Collected data:
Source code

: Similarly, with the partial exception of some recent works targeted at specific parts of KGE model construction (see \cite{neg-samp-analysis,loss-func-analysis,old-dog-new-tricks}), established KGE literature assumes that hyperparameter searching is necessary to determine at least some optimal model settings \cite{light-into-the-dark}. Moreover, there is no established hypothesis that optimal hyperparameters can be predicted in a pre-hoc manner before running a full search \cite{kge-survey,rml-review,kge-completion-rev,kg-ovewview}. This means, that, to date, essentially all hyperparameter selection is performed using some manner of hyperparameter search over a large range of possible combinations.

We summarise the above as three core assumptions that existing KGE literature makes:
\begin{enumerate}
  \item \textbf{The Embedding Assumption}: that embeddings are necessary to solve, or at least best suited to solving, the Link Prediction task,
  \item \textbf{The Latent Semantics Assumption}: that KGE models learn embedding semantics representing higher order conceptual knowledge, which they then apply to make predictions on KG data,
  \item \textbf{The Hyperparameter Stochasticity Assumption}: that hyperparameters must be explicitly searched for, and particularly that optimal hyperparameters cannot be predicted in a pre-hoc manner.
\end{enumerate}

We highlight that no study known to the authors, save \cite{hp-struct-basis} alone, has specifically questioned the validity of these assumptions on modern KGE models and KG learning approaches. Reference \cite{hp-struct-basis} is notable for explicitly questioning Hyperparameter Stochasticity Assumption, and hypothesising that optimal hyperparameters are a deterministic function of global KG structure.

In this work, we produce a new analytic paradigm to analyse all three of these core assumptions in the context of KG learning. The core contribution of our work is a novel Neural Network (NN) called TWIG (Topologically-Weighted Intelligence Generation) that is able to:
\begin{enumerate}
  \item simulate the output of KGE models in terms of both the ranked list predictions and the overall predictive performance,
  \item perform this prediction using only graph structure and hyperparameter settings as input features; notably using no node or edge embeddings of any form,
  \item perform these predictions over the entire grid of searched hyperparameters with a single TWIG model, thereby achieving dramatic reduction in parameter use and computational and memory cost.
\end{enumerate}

__What you need to do__
Bring together all lines in the records where the word "predicted" is found.

__Result of this exercise__
: Similarly, with the partial exception of some recent works targeted at specific parts of KGE model construction (see \cite{neg-samp-analysis,loss-func-analysis,old-dog-new-tricks}), established KGE literature assumes that hyperparameter searching is necessary to determine at least some optimal model settings \cite{light-into-the-dark}. Moreover, there is no established hypothesis that optimal hyperparameters can be predicted in a pre-hoc manner before running a full search \cite{kge-survey,rml-review,kge-completion-rev,kg-ovewview}. This means, that, to date, essentially all hyperparameter selection is performed using some manner of hyperparameter search over a large range of possible combinations.
  \item \textbf{The Hyperparameter Stochasticity Assumption}: that hyperparameters must be explicitly searched for, and particularly that optimal hyperparameters cannot be predicted in a pre-hoc manner.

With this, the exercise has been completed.